THE RECORDS:
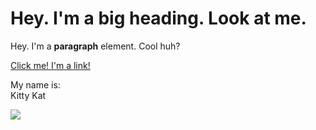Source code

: <!DOCTYPE html>
<html>
<head>
	<title>Test page</title>
</head>
<body>
<h1>Hey. I'm a big heading. Look at me.</h1>
<p>Hey. I'm a <b>paragraph</b> element. Cool huh?</p>
<a href="https://google.com" target="_blank" title="Let's go to google.">Click me! I'm a link!</a>
<p>My name is:<br> 
Kitty Kat</p>
<img src="https://ichef.bbci.co.uk/news/660/cpsprodpb/12A9B/production/_111434467_gettyimages-1143489763.jpg">
</body>
</html>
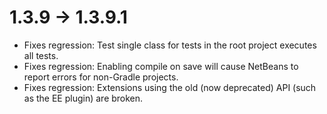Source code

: # 1.3.9 -> 1.3.9.1

- Fixes regression: Test single class for tests in the root project executes all tests.
- Fixes regression: Enabling compile on save will cause NetBeans to report errors for non-Gradle projects.
- Fixes regression: Extensions using the old (now deprecated) API (such as the EE plugin) are broken.


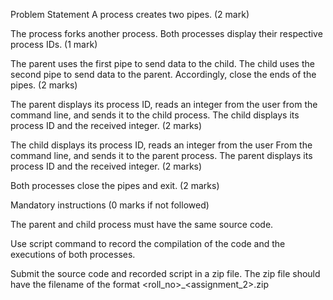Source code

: Problem Statement
A process creates two pipes. (2 mark)


The process forks another process. Both processes display their respective process IDs. (1 mark)

The parent uses the first pipe to send data to the child. The child uses the second pipe to send data to the parent. Accordingly, close the ends of the pipes. (2 marks)


The parent displays its process ID, reads an integer from the user from the command line, and sends it to the child process. The child displays its process ID and the received integer. (2 marks)


The child displays its process ID, reads an integer from the user From the command line, and sends it to the parent process. The parent displays its process ID and the received integer. (2 marks)

Both processes close the pipes and exit. (2 marks)


Mandatory instructions (0 marks if not followed)

The parent and child process must have the same source code.

Use script command to record the compilation of the code and the executions of both processes.

Submit the source code and recorded script in a zip file. The zip file should have the filename of the format <roll_no>_<assignment_2>.zip
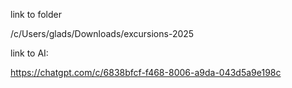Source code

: link to folder

/c/Users/glads/Downloads/excursions-2025


link to AI:

https://chatgpt.com/c/6838bfcf-f468-8006-a9da-043d5a9e198c
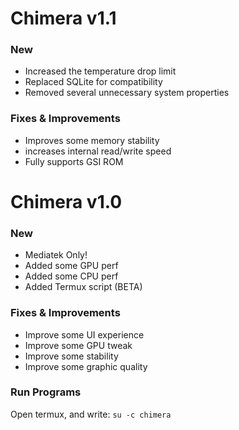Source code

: # Chimera v1.1
### New
- Increased the temperature drop limit
- Replaced SQLite for compatibility
- Removed several unnecessary system properties

### Fixes & Improvements
- Improves some memory stability
- increases internal read/write speed
- Fully supports GSI ROM





# Chimera v1.0
### New
- Mediatek Only!
- Added some GPU perf
- Added some CPU perf
- Added Termux script (BETA)

### Fixes & Improvements
- Improve some UI experience
- Improve some GPU tweak
- Improve some stability
- Improve some graphic quality

### Run Programs
Open termux, and write:
`` su -c chimera ``
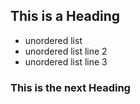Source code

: ## This is a Heading
* unordered list
* unordered list line 2
* unordered list line 3

### This is the next Heading


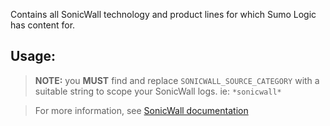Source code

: Contains all SonicWall technology and product lines for which Sumo Logic has content for.

## Usage:

> **NOTE:** you **MUST** find and replace `SONICWALL_SOURCE_CATEGORY` with a suitable string to scope your SonicWall logs. ie: `*sonicwall*`


>For more information, see [SonicWall documentation](https://www.sonicwall.com/en-us/support/technical-documentation/sonicos-6-5-logs-and-reporting-administration-book/configuring-syslog-settings)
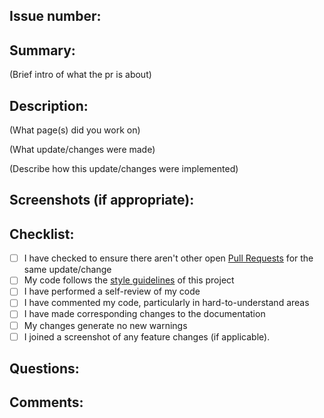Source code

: ## Issue number:

## Summary:
(Brief intro of what the pr is about)

## Description:

(What page(s) did you work on)

(What update/changes were made)

(Describe how this update/changes were implemented)

## Screenshots (if appropriate):

## Checklist:

- [ ] I have checked to ensure there aren't other open [Pull Requests](https://github.com/Timonwa/techroadmap/pulls) for the same update/change
- [ ] My code follows the [style guidelines](https://github.com/Timonwa/techroadmap/blob/main/CONTRIBUTING.md) of this project
- [ ] I have performed a self-review of my code
- [ ] I have commented my code, particularly in hard-to-understand areas
- [ ] I have made corresponding changes to the documentation
- [ ] My changes generate no new warnings
- [ ] I joined a screenshot of any feature changes (if applicable).

## Questions:

## Comments:
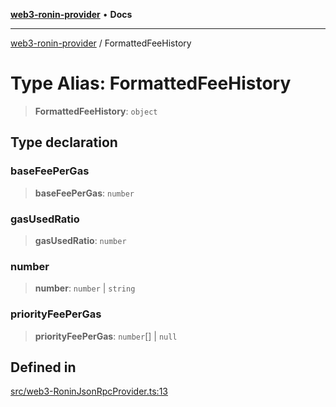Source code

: [**web3-ronin-provider**](../README.md) • **Docs**

***

[web3-ronin-provider](../globals.md) / FormattedFeeHistory

# Type Alias: FormattedFeeHistory

> **FormattedFeeHistory**: `object`

## Type declaration

### baseFeePerGas

> **baseFeePerGas**: `number`

### gasUsedRatio

> **gasUsedRatio**: `number`

### number

> **number**: `number` \| `string`

### priorityFeePerGas

> **priorityFeePerGas**: `number`[] \| `null`

## Defined in

[src/web3-RoninJsonRpcProvider.ts:13](https://github.com/chuacw/web3-ronin-provider/blob/74865f4cc367fda569b2ea12b7ca079db4fcf0a2/src/web3-RoninJsonRpcProvider.ts#L13)
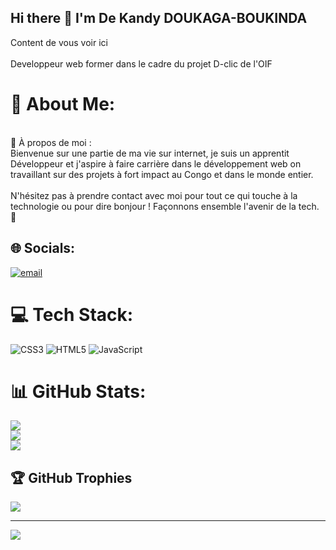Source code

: ## Hi there 👋 I'm De Kandy DOUKAGA-BOUKINDA
Content de vous voir ici<br><br>Developpeur web former dans le cadre du projet D-clic de l'OIF<br>
# 💫 About Me:
<br>🚀 À propos de moi :<br>Bienvenue sur une partie de ma vie sur internet, je suis un apprentit Développeur et j'aspire à faire carrière dans le développement web on travaillant sur des projets à fort impact au Congo et dans le monde entier.<br><br>N'hésitez pas à prendre contact avec moi pour tout ce qui touche à la technologie ou pour dire bonjour ! Façonnons ensemble l'avenir de la tech. 🌟


## 🌐 Socials:
 [![email](https://img.shields.io/badge/Email-D14836?logo=gmail&logoColor=white)](mailto:dekandydoukagaboukinda@gmail.com) 

# 💻 Tech Stack:
![CSS3](https://img.shields.io/badge/css3-%231572B6.svg?style=for-the-badge&logo=css3&logoColor=white) ![HTML5](https://img.shields.io/badge/html5-%23E34F26.svg?style=for-the-badge&logo=html5&logoColor=white) ![JavaScript](https://img.shields.io/badge/javascript-%23323330.svg?style=for-the-badge&logo=javascript&logoColor=%23F7DF1E)
# 📊 GitHub Stats:
![](https://github-readme-stats.vercel.app/api?username=KandyLeCodeur&theme=dark&hide_border=false&include_all_commits=true&count_private=true)<br/>
![](https://nirzak-streak-stats.vercel.app/?user=KandyLeCodeur&theme=dark&hide_border=false)<br/>
![](https://github-readme-stats.vercel.app/api/top-langs/?username=KandyLeCodeur&theme=dark&hide_border=false&include_all_commits=true&count_private=true&layout=compact)

## 🏆 GitHub Trophies
![](https://github-profile-trophy.vercel.app/?username=KandyLeCodeur&theme=radical&no-frame=false&no-bg=false&margin-w=4)

---
[![](https://visitcount.itsvg.in/api?id=KandyLeCodeur&icon=0&color=0)](https://visitcount.itsvg.in)

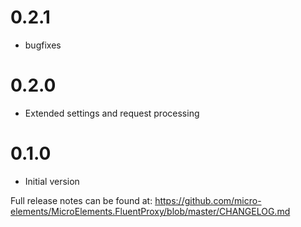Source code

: # 0.2.1
- bugfixes

# 0.2.0
- Extended settings and request processing

# 0.1.0
- Initial version

Full release notes can be found at: https://github.com/micro-elements/MicroElements.FluentProxy/blob/master/CHANGELOG.md
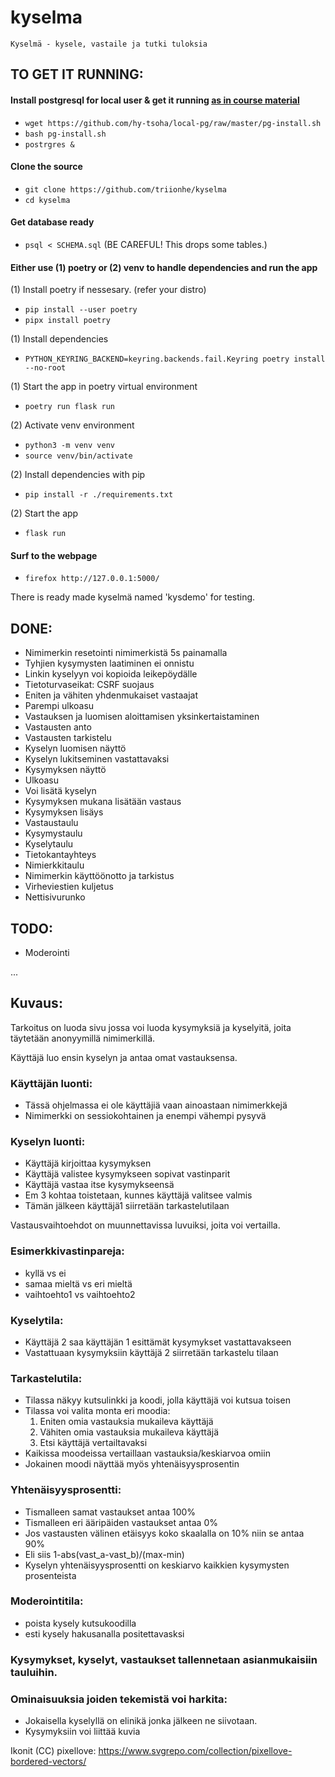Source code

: # kyselma
	Kyselmä - kysele, vastaile ja tutki tuloksia

## TO GET IT RUNNING:

#### Install postgresql for local user & get it running [as in course material](https://hy-tsoha.github.io/materiaali/osa-2/)
- `wget https://github.com/hy-tsoha/local-pg/raw/master/pg-install.sh`
- `bash pg-install.sh`
- `postrgres &`

#### Clone the source
- `git clone https://github.com/triionhe/kyselma`
- `cd kyselma`

#### Get database ready
- `psql < SCHEMA.sql` (BE CAREFUL! This drops some tables.)
	
#### Either use (1) poetry or (2) venv to handle dependencies and run the app

(1) Install poetry if nessesary. (refer your distro)
- `pip install --user poetry`
- `pipx install poetry`

(1) Install dependencies
- `PYTHON_KEYRING_BACKEND=keyring.backends.fail.Keyring poetry install --no-root`

(1) Start the app in poetry virtual environment
- `poetry run flask run`

(2) Activate venv environment
- `python3 -m venv venv`
- `source venv/bin/activate`

(2) Install dependencies with pip
- `pip install -r ./requirements.txt`

(2) Start the app
- `flask run`

#### Surf to the webpage 
- `firefox http://127.0.0.1:5000/`

There is ready made kyselmä named 'kysdemo' for testing.





## DONE:
- Nimimerkin resetointi nimimerkistä 5s painamalla
- Tyhjien kysymysten laatiminen ei onnistu
- Linkin kyselyyn voi kopioida leikepöydälle
- Tietoturvaseikat: CSRF suojaus
- Eniten ja vähiten yhdenmukaiset vastaajat
- Parempi ulkoasu
- Vastauksen ja luomisen aloittamisen yksinkertaistaminen
- Vastausten anto
- Vastausten tarkistelu
- Kyselyn luomisen näyttö
- Kyselyn lukitseminen vastattavaksi
- Kysymyksen näyttö
- Ulkoasu
- Voi lisätä kyselyn
- Kysymyksen mukana lisätään vastaus
- Kysymyksen lisäys
- Vastaustaulu
- Kysymystaulu
- Kyselytaulu
- Tietokantayhteys
- Nimierkkitaulu
- Nimimerkin käyttöönotto ja tarkistus
- Virheviestien kuljetus
- Nettisivurunko

## TODO:
- Moderointi

...

## Kuvaus:

Tarkoitus on luoda sivu jossa voi luoda kysymyksiä ja kyselyitä, joita
täytetään anonyymillä nimimerkillä.

Käyttäjä luo ensin kyselyn ja antaa omat vastauksensa.

### Käyttäjän luonti:
- Tässä ohjelmassa ei ole käyttäjiä vaan ainoastaan nimimerkkejä
- Nimimerkki on sessiokohtainen ja enempi vähempi pysyvä

### Kyselyn luonti:
- Käyttäjä kirjoittaa kysymyksen
- Käyttäjä valistee kysymykseen sopivat vastinparit
- Käyttäjä vastaa itse kysymykseensä
- Em 3 kohtaa toistetaan, kunnes käyttäjä valitsee valmis
- Tämän jälkeen käyttäjä1 siirretään tarkastelutilaan

Vastausvaihtoehdot on muunnettavissa luvuiksi, joita voi vertailla.

### Esimerkkivastinpareja:
- kyllä vs ei
- samaa mieltä vs eri mieltä
- vaihtoehto1 vs vaihtoehto2

### Kyselytila:
- Käyttäjä 2 saa käyttäjän 1 esittämät kysymykset vastattavakseen
- Vastattuaan kysymyksiin käyttäjä 2 siirretään tarkastelu tilaan

### Tarkastelutila:
- Tilassa näkyy kutsulinkki ja koodi, jolla käyttäjä voi kutsua toisen
- Tilassa voi valita monta eri moodia:
	1. Eniten omia vastauksia mukaileva käyttäjä
	2. Vähiten omia vastauksia mukaileva käyttäjä
	3. Etsi käyttäjä vertailtavaksi
- Kaikissa moodeissa vertaillaan vastauksia/keskiarvoa omiin
- Jokainen moodi näyttää myös yhtenäisyysprosentin

### Yhtenäisyysprosentti:
- Tismalleen samat vastaukset antaa 100%
- Tismalleen eri ääripäiden vastaukset antaa 0%
- Jos vastausten välinen etäisyys koko skaalalla on 10% niin se antaa 90%
- Eli siis 1-abs(vast_a-vast_b)/(max-min)
- Kyselyn yhtenäisyysprosentti on keskiarvo kaikkien kysymysten prosenteista


### Moderointitila:
- poista kysely kutsukoodilla
- esti kysely hakusanalla positettavasksi


### Kysymykset, kyselyt, vastaukset tallennetaan asianmukaisiin tauluihin.


### Ominaisuuksia joiden tekemistä voi harkita:
- Jokaisella kyselyllä on elinikä jonka jälkeen ne siivotaan.
- Kysymyksiin voi liittää kuvia

Ikonit (CC) pixellove:
https://www.svgrepo.com/collection/pixellove-bordered-vectors/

TASK GOAL:
In the lines above, find the word "were" and copy every line it occurs in.

WRITTEN RESPONSE:
(What update/changes were made)
(Describe how this update/changes were implemented)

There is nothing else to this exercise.